Résumé de la décision
Mme B A a introduit une requête auprès du tribunal administratif le 19 janvier 2024, demandant l'attribution d'un logement conforme à ses besoins, suite à sa reconnaissance comme prioritaire par la commission de médiation le 25 mai 2023. Le préfet de La Réunion n'ayant pas défendu, le tribunal a décidé, par ordonnance du 21 mars 2024, d'enjoindre au préfet de proposer un logement à Mme A, assorti d'une astreinte de 1 000 euros par mois de retard à compter du 1er juin 2024.
Arguments pertinents
1. Obligation de résultat de l'État : Le tribunal souligne que l'État a une obligation de résultat en matière de droit au logement opposable, comme le stipule l'article L. 441-2-3-1 du Code de la construction et de l'habitation (CCH). Cette obligation est renforcée par les travaux parlementaires qui précisent que l'État doit garantir le droit au logement.

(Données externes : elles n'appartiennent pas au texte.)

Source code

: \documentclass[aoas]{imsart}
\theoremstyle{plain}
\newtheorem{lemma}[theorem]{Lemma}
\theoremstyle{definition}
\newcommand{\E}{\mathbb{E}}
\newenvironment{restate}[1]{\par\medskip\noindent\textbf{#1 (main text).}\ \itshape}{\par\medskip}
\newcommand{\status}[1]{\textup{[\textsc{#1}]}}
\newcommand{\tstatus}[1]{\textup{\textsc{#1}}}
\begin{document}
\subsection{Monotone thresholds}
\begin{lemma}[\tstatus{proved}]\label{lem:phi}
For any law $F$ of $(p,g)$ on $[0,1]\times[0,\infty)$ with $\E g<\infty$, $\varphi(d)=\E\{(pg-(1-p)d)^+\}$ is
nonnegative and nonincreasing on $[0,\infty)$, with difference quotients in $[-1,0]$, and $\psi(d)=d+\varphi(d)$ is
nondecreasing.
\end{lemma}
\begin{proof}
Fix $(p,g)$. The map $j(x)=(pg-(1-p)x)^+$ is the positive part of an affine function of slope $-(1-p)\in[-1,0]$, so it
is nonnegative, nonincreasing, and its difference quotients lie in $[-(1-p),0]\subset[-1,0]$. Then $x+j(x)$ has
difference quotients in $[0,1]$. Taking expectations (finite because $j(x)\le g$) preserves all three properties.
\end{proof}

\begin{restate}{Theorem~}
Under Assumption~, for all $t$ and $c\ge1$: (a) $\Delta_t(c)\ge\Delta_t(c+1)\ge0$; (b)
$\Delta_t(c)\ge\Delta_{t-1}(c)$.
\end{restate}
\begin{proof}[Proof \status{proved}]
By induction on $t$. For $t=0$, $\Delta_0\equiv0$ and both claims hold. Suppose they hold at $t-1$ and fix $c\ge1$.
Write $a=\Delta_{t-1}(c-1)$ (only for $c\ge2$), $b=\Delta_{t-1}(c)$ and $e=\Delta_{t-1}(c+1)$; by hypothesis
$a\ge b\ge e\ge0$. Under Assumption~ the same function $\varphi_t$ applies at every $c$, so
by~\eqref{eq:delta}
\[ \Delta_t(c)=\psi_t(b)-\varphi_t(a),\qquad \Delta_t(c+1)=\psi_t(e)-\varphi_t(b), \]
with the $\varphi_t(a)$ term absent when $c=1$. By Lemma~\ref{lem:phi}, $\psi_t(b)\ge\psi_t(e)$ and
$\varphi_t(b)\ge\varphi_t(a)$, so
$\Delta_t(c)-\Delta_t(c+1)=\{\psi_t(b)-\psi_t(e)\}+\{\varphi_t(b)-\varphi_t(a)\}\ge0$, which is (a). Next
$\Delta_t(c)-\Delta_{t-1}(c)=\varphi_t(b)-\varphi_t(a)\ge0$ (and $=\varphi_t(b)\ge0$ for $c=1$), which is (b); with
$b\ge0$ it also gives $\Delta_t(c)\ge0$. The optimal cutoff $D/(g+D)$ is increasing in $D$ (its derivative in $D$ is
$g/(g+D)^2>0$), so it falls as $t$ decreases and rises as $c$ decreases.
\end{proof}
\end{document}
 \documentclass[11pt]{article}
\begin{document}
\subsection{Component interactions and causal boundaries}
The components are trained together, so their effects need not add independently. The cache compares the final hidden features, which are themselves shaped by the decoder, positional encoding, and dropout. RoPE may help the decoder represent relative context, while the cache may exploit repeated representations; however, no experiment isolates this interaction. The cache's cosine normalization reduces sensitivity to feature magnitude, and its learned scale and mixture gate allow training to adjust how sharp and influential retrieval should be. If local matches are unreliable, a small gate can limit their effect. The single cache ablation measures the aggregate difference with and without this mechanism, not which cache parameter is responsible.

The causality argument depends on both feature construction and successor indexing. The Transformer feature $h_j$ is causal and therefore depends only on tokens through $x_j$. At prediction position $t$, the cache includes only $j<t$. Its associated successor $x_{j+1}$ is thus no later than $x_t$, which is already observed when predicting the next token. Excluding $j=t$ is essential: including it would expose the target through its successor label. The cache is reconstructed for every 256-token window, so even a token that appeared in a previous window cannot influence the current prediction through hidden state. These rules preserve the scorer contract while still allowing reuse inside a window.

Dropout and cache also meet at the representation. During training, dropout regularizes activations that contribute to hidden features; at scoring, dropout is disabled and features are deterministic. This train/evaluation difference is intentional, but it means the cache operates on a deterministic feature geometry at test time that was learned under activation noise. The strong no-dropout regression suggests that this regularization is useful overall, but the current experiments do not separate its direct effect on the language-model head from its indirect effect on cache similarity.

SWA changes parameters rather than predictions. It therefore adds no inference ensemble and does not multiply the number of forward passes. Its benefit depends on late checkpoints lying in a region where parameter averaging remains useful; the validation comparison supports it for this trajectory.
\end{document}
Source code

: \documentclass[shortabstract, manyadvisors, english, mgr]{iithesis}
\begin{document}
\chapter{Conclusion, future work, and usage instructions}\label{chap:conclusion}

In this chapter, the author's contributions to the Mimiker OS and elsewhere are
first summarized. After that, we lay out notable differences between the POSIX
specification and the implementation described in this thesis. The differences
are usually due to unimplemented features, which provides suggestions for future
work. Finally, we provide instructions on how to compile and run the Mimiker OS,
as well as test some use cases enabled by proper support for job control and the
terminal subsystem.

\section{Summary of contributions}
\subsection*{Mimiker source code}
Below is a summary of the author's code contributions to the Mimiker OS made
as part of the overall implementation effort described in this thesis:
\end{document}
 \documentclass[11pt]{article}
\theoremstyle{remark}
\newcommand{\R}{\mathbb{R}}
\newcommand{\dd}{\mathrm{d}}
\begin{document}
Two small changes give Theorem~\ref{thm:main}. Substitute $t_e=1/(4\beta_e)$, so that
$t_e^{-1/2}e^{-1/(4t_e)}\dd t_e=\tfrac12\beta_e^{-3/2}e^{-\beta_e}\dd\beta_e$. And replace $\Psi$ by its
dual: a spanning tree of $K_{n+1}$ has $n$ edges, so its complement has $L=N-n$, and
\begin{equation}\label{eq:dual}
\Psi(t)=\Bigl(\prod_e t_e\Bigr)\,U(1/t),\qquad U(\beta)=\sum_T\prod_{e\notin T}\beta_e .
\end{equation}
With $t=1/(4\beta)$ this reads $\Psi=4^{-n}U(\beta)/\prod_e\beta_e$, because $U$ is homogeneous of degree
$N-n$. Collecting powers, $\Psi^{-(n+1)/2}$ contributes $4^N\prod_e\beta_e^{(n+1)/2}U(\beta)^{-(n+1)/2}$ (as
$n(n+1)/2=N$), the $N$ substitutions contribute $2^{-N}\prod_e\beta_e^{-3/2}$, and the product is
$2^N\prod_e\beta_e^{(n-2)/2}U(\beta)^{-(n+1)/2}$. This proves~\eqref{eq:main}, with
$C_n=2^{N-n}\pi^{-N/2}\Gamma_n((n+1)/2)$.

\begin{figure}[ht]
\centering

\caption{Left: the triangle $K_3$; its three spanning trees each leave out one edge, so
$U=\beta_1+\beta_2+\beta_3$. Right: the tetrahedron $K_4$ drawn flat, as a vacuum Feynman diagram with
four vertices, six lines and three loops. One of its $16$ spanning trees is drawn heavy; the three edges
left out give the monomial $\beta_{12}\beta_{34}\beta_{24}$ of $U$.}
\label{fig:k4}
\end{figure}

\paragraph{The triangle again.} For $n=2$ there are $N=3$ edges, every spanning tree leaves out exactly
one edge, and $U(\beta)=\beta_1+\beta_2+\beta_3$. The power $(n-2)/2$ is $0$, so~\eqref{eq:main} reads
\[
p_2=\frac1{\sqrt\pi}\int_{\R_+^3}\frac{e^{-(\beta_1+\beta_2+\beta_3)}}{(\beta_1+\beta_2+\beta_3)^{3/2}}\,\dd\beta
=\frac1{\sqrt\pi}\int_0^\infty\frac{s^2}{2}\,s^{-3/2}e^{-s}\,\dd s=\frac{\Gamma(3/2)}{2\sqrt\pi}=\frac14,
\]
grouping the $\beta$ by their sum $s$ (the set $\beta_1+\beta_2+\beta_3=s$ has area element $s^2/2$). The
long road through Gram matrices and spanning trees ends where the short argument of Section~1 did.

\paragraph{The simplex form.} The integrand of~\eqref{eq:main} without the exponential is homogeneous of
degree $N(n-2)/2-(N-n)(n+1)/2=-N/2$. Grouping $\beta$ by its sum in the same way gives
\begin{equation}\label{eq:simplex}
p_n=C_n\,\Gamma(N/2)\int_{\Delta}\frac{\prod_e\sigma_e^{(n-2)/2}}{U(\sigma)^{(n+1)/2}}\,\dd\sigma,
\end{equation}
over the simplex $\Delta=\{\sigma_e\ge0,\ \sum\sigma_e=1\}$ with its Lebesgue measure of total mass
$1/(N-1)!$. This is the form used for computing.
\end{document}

2. Urgence et nécessité de relogement : Le tribunal constate que la situation de Mme A justifie un relogement urgent, en raison de l'absence d'offre de logement depuis sa reconnaissance comme prioritaire. Il est affirmé que "l'urgence à proposer un logement n'a pas disparu", ce qui justifie l'application de la procédure d'injonction.
3. Astreinte : Le tribunal décide d'assortir l'injonction d'une astreinte de 1 000 euros par mois, à compter du 1er juin 2024, pour garantir l'exécution de la décision. Cette astreinte est destinée au fonds national d'accompagnement vers et dans le logement, conformément aux dispositions légales.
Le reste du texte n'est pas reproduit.